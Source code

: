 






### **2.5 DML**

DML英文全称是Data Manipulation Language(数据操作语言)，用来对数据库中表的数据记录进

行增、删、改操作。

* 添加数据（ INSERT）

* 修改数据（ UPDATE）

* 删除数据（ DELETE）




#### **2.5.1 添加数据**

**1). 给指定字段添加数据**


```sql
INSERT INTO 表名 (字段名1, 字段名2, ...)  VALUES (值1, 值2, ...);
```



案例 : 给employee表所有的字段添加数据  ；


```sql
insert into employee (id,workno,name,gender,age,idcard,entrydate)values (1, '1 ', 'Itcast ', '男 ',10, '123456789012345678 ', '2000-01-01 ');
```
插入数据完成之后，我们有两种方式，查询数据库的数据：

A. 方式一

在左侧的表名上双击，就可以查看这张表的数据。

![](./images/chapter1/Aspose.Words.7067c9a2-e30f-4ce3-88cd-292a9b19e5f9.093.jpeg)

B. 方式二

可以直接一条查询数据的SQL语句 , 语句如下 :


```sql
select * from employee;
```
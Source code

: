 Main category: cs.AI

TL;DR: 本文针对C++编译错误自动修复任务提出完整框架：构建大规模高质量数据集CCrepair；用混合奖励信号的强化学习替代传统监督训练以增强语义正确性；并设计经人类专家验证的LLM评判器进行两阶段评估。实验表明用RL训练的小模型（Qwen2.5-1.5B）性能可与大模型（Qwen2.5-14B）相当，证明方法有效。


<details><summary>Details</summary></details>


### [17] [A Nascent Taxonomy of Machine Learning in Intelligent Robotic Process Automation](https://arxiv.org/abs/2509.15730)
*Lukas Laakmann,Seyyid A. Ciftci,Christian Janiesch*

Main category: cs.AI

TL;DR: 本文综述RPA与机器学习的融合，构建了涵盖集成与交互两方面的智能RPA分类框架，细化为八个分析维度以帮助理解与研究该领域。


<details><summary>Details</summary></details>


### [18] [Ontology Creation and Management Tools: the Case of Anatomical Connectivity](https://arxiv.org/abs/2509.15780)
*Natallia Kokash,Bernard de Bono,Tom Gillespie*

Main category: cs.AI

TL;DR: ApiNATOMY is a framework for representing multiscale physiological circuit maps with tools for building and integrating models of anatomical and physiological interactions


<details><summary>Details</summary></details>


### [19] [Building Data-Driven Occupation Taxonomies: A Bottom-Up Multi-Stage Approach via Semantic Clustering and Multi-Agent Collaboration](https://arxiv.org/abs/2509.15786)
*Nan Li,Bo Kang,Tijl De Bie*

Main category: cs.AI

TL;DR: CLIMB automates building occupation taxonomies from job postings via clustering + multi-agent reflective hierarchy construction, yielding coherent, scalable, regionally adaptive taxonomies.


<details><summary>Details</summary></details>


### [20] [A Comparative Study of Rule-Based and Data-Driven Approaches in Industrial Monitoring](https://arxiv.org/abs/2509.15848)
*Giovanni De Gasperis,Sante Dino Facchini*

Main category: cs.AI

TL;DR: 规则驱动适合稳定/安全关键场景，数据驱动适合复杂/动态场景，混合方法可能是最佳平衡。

TASK DIRECTIONS:
Every line above must be reproduced exactly as it stands.

RESPONSE BOX:
Source code

: 






### **2.5 DML**

DML英文全称是Data Manipulation Language(数据操作语言)，用来对数据库中表的数据记录进

行增、删、改操作。

* 添加数据（ INSERT）

* 修改数据（ UPDATE）

* 删除数据（ DELETE）




#### **2.5.1 添加数据**

**1). 给指定字段添加数据**


```sql
INSERT INTO 表名 (字段名1, 字段名2, ...)  VALUES (值1, 值2, ...);
```



案例 : 给employee表所有的字段添加数据  ；


```sql
insert into employee (id,workno,name,gender,age,idcard,entrydate)values (1, '1 ', 'Itcast ', '男 ',10, '123456789012345678 ', '2000-01-01 ');
```
插入数据完成之后，我们有两种方式，查询数据库的数据：

A. 方式一

在左侧的表名上双击，就可以查看这张表的数据。

![](./images/chapter1/Aspose.Words.7067c9a2-e30f-4ce3-88cd-292a9b19e5f9.093.jpeg)

B. 方式二

可以直接一条查询数据的SQL语句 , 语句如下 :


```sql
select * from employee;
```
Source code

: Main category: cs.AI

TL;DR: 本文针对C++编译错误自动修复任务提出完整框架：构建大规模高质量数据集CCrepair；用混合奖励信号的强化学习替代传统监督训练以增强语义正确性；并设计经人类专家验证的LLM评判器进行两阶段评估。实验表明用RL训练的小模型（Qwen2.5-1.5B）性能可与大模型（Qwen2.5-14B）相当，证明方法有效。


<details><summary>Details</summary></details>


### [17] [A Nascent Taxonomy of Machine Learning in Intelligent Robotic Process Automation](https://arxiv.org/abs/2509.15730)
*Lukas Laakmann,Seyyid A. Ciftci,Christian Janiesch*

Main category: cs.AI

TL;DR: 本文综述RPA与机器学习的融合，构建了涵盖集成与交互两方面的智能RPA分类框架，细化为八个分析维度以帮助理解与研究该领域。


<details><summary>Details</summary></details>


### [18] [Ontology Creation and Management Tools: the Case of Anatomical Connectivity](https://arxiv.org/abs/2509.15780)
*Natallia Kokash,Bernard de Bono,Tom Gillespie*

Main category: cs.AI

TL;DR: ApiNATOMY is a framework for representing multiscale physiological circuit maps with tools for building and integrating models of anatomical and physiological interactions


<details><summary>Details</summary></details>


### [19] [Building Data-Driven Occupation Taxonomies: A Bottom-Up Multi-Stage Approach via Semantic Clustering and Multi-Agent Collaboration](https://arxiv.org/abs/2509.15786)
*Nan Li,Bo Kang,Tijl De Bie*

Main category: cs.AI

TL;DR: CLIMB automates building occupation taxonomies from job postings via clustering + multi-agent reflective hierarchy construction, yielding coherent, scalable, regionally adaptive taxonomies.


<details><summary>Details</summary></details>


### [20] [A Comparative Study of Rule-Based and Data-Driven Approaches in Industrial Monitoring](https://arxiv.org/abs/2509.15848)
*Giovanni De Gasperis,Sante Dino Facchini*

Main category: cs.AI

TL;DR: 规则驱动适合稳定/安全关键场景，数据驱动适合复杂/动态场景，混合方法可能是最佳平衡。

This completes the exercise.